◆ Record set ◆

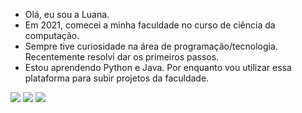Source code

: - Olá, eu sou a Luana.
- Em 2021, comecei a minha faculdade no curso de ciência da computação.
- Sempre tive curiosidade na área de programação/tecnologia. Recentemente resolvi dar os primeiros passos. 
- Estou aprendendo Python e Java. Por enquanto vou utilizar essa plataforma para subir projetos da faculdade.

[<img src="https://img.shields.io/badge/linkedin-%230077B5.svg?&style=for-the-badge&logo=linkedin&logoColor=white" />](https://www.linkedin.com/in/luana-nakasuga/) [<img src = "https://img.shields.io/badge/instagram-%23E4405F.svg?&style=for-the-badge&logo=instagram&logoColor=white">](https://www.instagram.com/luana.nakasuga/) [<img src = "https://img.shields.io/badge/facebook-%231877F2.svg?&style=for-the-badge&logo=facebook&logoColor=white">](https://www.facebook.com/luana.nakasuga)
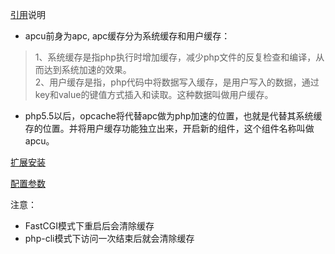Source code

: [引用](https://blog.csdn.net/guiyecheng/article/details/51915865)说明  
* apcu前身为apc, apc缓存分为系统缓存和用户缓存：  
>1、系统缓存是指php执行时增加缓存，减少php文件的反复检查和编译，从而达到系统加速的效果。   
 2、用户缓存是指，php代码中将数据写入缓存，是用户写入的数据，通过key和value的键值方式插入和读取。这种数据叫做用户缓存。  
* php5.5以后，opcache将代替apc做为php加速的位置，也就是代替其系统缓存的位置。并将用户缓存功能独立出来，开启新的组件，这个组件名称叫做apcu。  

[扩展安装](http://pecl.php.net/package/APCu)  

[配置参数](http://php.net/manual/zh/apcu.configuration.php)

注意：
* FastCGI模式下重启后会清除缓存
* php-cli模式下访问一次结束后就会清除缓存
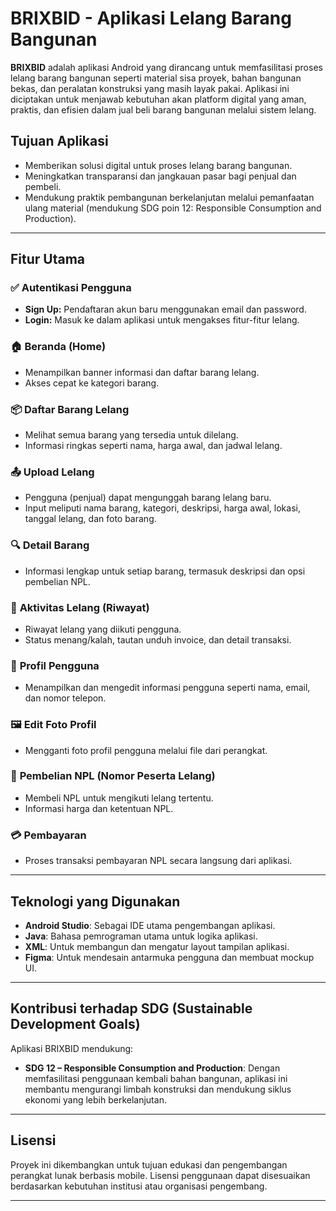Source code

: # BRIXBID - Aplikasi Lelang Barang Bangunan

**BRIXBID** adalah aplikasi Android yang dirancang untuk memfasilitasi proses lelang barang bangunan seperti material sisa proyek, bahan bangunan bekas, dan peralatan konstruksi yang masih layak pakai. Aplikasi ini diciptakan untuk menjawab kebutuhan akan platform digital yang aman, praktis, dan efisien dalam jual beli barang bangunan melalui sistem lelang.

## Tujuan Aplikasi
- Memberikan solusi digital untuk proses lelang barang bangunan.
- Meningkatkan transparansi dan jangkauan pasar bagi penjual dan pembeli.
- Mendukung praktik pembangunan berkelanjutan melalui pemanfaatan ulang material (mendukung SDG poin 12: Responsible Consumption and Production).

---

## Fitur Utama

### ✅ **Autentikasi Pengguna**
- **Sign Up:** Pendaftaran akun baru menggunakan email dan password.
- **Login:** Masuk ke dalam aplikasi untuk mengakses fitur-fitur lelang.

### 🏠 **Beranda (Home)**
- Menampilkan banner informasi dan daftar barang lelang.
- Akses cepat ke kategori barang.

### 📦 **Daftar Barang Lelang**
- Melihat semua barang yang tersedia untuk dilelang.
- Informasi ringkas seperti nama, harga awal, dan jadwal lelang.

### 📤 **Upload Lelang**
- Pengguna (penjual) dapat mengunggah barang lelang baru.
- Input meliputi nama barang, kategori, deskripsi, harga awal, lokasi, tanggal lelang, dan foto barang.

### 🔍 **Detail Barang**
- Informasi lengkap untuk setiap barang, termasuk deskripsi dan opsi pembelian NPL.

### 📜 **Aktivitas Lelang (Riwayat)**
- Riwayat lelang yang diikuti pengguna.
- Status menang/kalah, tautan unduh invoice, dan detail transaksi.

### 👤 **Profil Pengguna**
- Menampilkan dan mengedit informasi pengguna seperti nama, email, dan nomor telepon.

### 🖼️ **Edit Foto Profil**
- Mengganti foto profil pengguna melalui file dari perangkat.

### 🪪 **Pembelian NPL (Nomor Peserta Lelang)**
- Membeli NPL untuk mengikuti lelang tertentu.
- Informasi harga dan ketentuan NPL.

### 💳 **Pembayaran**
- Proses transaksi pembayaran NPL secara langsung dari aplikasi.

---

## Teknologi yang Digunakan

- **Android Studio**: Sebagai IDE utama pengembangan aplikasi.
- **Java**: Bahasa pemrograman utama untuk logika aplikasi.
- **XML**: Untuk membangun dan mengatur layout tampilan aplikasi.
- **Figma**: Untuk mendesain antarmuka pengguna dan membuat mockup UI.

---

## Kontribusi terhadap SDG (Sustainable Development Goals)
Aplikasi BRIXBID mendukung:
- **SDG 12 – Responsible Consumption and Production**: Dengan memfasilitasi penggunaan kembali bahan bangunan, aplikasi ini membantu mengurangi limbah konstruksi dan mendukung siklus ekonomi yang lebih berkelanjutan.

---

## Lisensi
Proyek ini dikembangkan untuk tujuan edukasi dan pengembangan perangkat lunak berbasis mobile. Lisensi penggunaan dapat disesuaikan berdasarkan kebutuhan institusi atau organisasi pengembang.

---
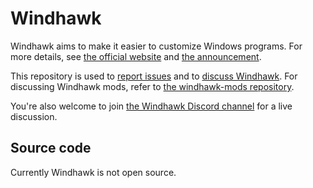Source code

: # Windhawk

Windhawk aims to make it easier to customize Windows programs. For more details, see [the official website](https://windhawk.net/) and [the announcement](https://ramensoftware.com/windhawk).

This repository is used to [report issues](https://github.com/ramensoftware/windhawk/issues) and to [discuss Windhawk](https://github.com/ramensoftware/windhawk/discussions). For discussing Windhawk mods, refer to [the windhawk-mods repository](https://github.com/ramensoftware/windhawk-mods).

You're also welcome to join [the Windhawk Discord channel](https://discord.gg/WZgXScMud7) for a live discussion.

## Source code

Currently Windhawk is not open source.
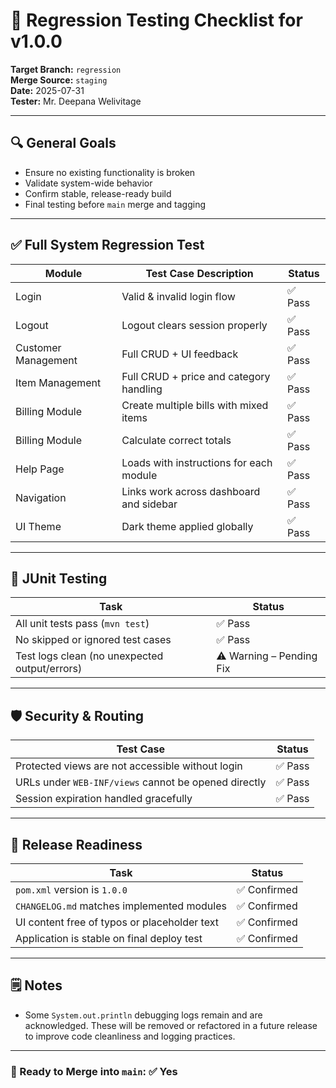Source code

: # 🧪 Regression Testing Checklist for v1.0.0

**Target Branch:** `regression`  
**Merge Source:** `staging`  
**Date:** 2025-07-31  
**Tester:** Mr. Deepana Welivitage

---

## 🔍 General Goals

- Ensure no existing functionality is broken
- Validate system-wide behavior
- Confirm stable, release-ready build
- Final testing before `main` merge and tagging

---

## ✅ Full System Regression Test

| Module              | Test Case Description                   | Status |
|---------------------|-----------------------------------------|--------|
| Login               | Valid & invalid login flow              | ✅ Pass |
| Logout              | Logout clears session properly          | ✅ Pass |
| Customer Management | Full CRUD + UI feedback                 | ✅ Pass |
| Item Management     | Full CRUD + price and category handling | ✅ Pass |
| Billing Module      | Create multiple bills with mixed items  | ✅ Pass |
| Billing Module      | Calculate correct totals                | ✅ Pass |
| Help Page           | Loads with instructions for each module | ✅ Pass |
| Navigation          | Links work across dashboard and sidebar | ✅ Pass |
| UI Theme            | Dark theme applied globally             | ✅ Pass |

---

## 🧪 JUnit Testing

| Task                                          | Status                   |
|-----------------------------------------------|--------------------------|
| All unit tests pass (`mvn test`)              | ✅ Pass                   |
| No skipped or ignored test cases              | ✅ Pass                   |
| Test logs clean (no unexpected output/errors) | ⚠️ Warning – Pending Fix |

---

## 🛡 Security & Routing

| Test Case                                            | Status |
|------------------------------------------------------|--------|
| Protected views are not accessible without login     | ✅ Pass |
| URLs under `WEB-INF/views` cannot be opened directly | ✅ Pass |
| Session expiration handled gracefully                | ✅ Pass |

---

## 🧼 Release Readiness

| Task                                         | Status      |
|----------------------------------------------|-------------|
| `pom.xml` version is `1.0.0`                 | ✅ Confirmed |
| `CHANGELOG.md` matches implemented modules   | ✅ Confirmed |
| UI content free of typos or placeholder text | ✅ Confirmed |
| Application is stable on final deploy test   | ✅ Confirmed |

---

## 🗒 Notes

- Some `System.out.println` debugging logs remain and are acknowledged. These will be removed or refactored in a future release to improve code cleanliness and logging practices.

---

### 🚀 Ready to Merge into `main`: ✅ Yes
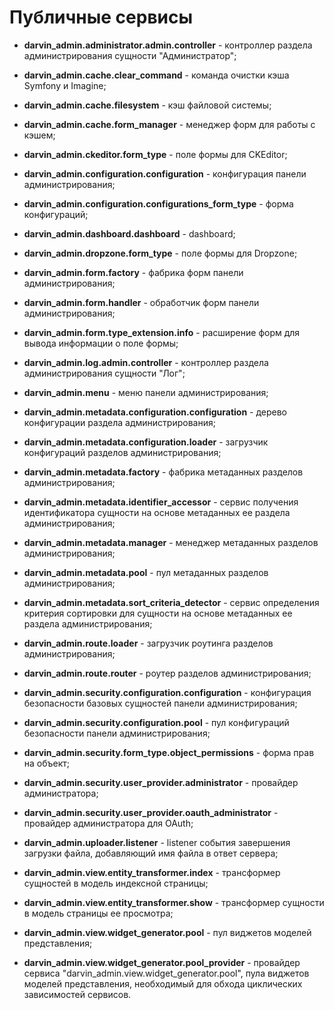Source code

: Публичные сервисы
=================

- **darvin_admin.administrator.admin.controller** - контроллер раздела администрирования сущности "Администратор";


- **darvin_admin.cache.clear_command** - команда очистки кэша Symfony и Imagine;


- **darvin_admin.cache.filesystem** - кэш файловой системы;


- **darvin_admin.cache.form_manager** - менеджер форм для работы с кэшем;


- **darvin_admin.ckeditor.form_type** - поле формы для CKEditor;


- **darvin_admin.configuration.configuration** - конфигурация панели администрирования;


- **darvin_admin.configuration.configurations_form_type** - форма конфигураций;


- **darvin_admin.dashboard.dashboard** - dashboard;


- **darvin_admin.dropzone.form_type** - поле формы для Dropzone;


- **darvin_admin.form.factory** - фабрика форм панели администрирования;


- **darvin_admin.form.handler** - обработчик форм панели администрирования;


- **darvin_admin.form.type_extension.info** - расширение форм для вывода информации о поле формы;


- **darvin_admin.log.admin.controller** - контроллер раздела администрирования сущности "Лог";


- **darvin_admin.menu** - меню панели администрирования;


- **darvin_admin.metadata.configuration.configuration** - дерево конфигурации раздела администрирования;


- **darvin_admin.metadata.configuration.loader** - загрузчик конфигураций разделов администрирования;


- **darvin_admin.metadata.factory** - фабрика метаданных разделов администрирования;


- **darvin_admin.metadata.identifier_accessor** - сервис получения идентификатора сущности на основе метаданных ее
 раздела администрирования;


- **darvin_admin.metadata.manager** - менеджер метаданных разделов администрирования;


- **darvin_admin.metadata.pool** - пул метаданных разделов администрирования;


- **darvin_admin.metadata.sort_criteria_detector** - сервис определения критерия сортировки для сущности на основе
 метаданных ее раздела администрирования;


- **darvin_admin.route.loader** - загрузчик роутинга разделов администрирования;


- **darvin_admin.route.router** - роутер разделов администрирования;


- **darvin_admin.security.configuration.configuration** - конфигурация безопасности базовых сущностей панели
 администрирования;


- **darvin_admin.security.configuration.pool** - пул конфигураций безопасности панели администрирования;


- **darvin_admin.security.form_type.object_permissions** - форма прав на объект;


- **darvin_admin.security.user_provider.administrator** - провайдер администратора;


- **darvin_admin.security.user_provider.oauth_administrator** - провайдер администратора для OAuth;


- **darvin_admin.uploader.listener** - listener события завершения загрузки файла, добавляющий имя файла в ответ сервера;


- **darvin_admin.view.entity_transformer.index** - трансформер сущностей в модель индексной страницы;


- **darvin_admin.view.entity_transformer.show** - трансформер сущности в модель страницы ее просмотра;


- **darvin_admin.view.widget_generator.pool** - пул виджетов моделей представления;


- **darvin_admin.view.widget_generator.pool_provider** - провайдер сервиса "darvin_admin.view.widget_generator.pool",
 пула виджетов моделей представления, необходимый для обхода циклических зависимостей сервисов.
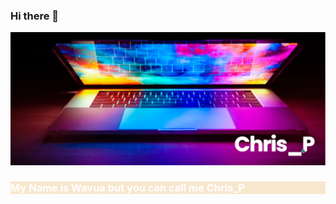 ### Hi there 👋
<div>
    <img src="assests/images/banner.png" alt="image" />
</div>
<div style="background-color: #F7E7CE;">
 <h3 style="color: white;">My Name is Wavua but you can call me Chris_P</3>
</div>

<!--
**WavuaW/WavuaW** is a ✨ _special_ ✨ repository because its `README.md` (this file) appears on your GitHub profile.

Here are some ideas to get you started:

- 🔭 I’m currently working on ...
- 🌱 I’m currently learning ...
- 👯 I’m looking to collaborate on ...
- 🤔 I’m looking for help with ...
- 💬 Ask me about ...
- 📫 How to reach me: ...
- 😄 Pronouns: ...
- ⚡ Fun fact: ...
-->
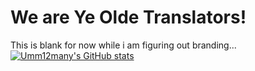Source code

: # We are Ye Olde Translators!
This is blank for now while i am figuring out branding...
[![Umm12many's GitHub stats](https://github-readme-stats.vercel.app/api?username=umm12many)](https://github.com/anuraghazra/github-readme-stats)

◆ Activity ◆
Taking the entries above, print exactly the lines starting at the line with "- Informasi lengkap" and ending at the line with "- Informasi harga dan ketentuan NPL.", both included.

◆ Exercise solution ◆
- Informasi lengkap untuk setiap barang, termasuk deskripsi dan opsi pembelian NPL.

### 📜 **Aktivitas Lelang (Riwayat)**
- Riwayat lelang yang diikuti pengguna.
- Status menang/kalah, tautan unduh invoice, dan detail transaksi.

### 👤 **Profil Pengguna**
- Menampilkan dan mengedit informasi pengguna seperti nama, email, dan nomor telepon.

### 🖼️ **Edit Foto Profil**
- Mengganti foto profil pengguna melalui file dari perangkat.

### 🪪 **Pembelian NPL (Nomor Peserta Lelang)**
- Membeli NPL untuk mengikuti lelang tertentu.
- Informasi harga dan ketentuan NPL.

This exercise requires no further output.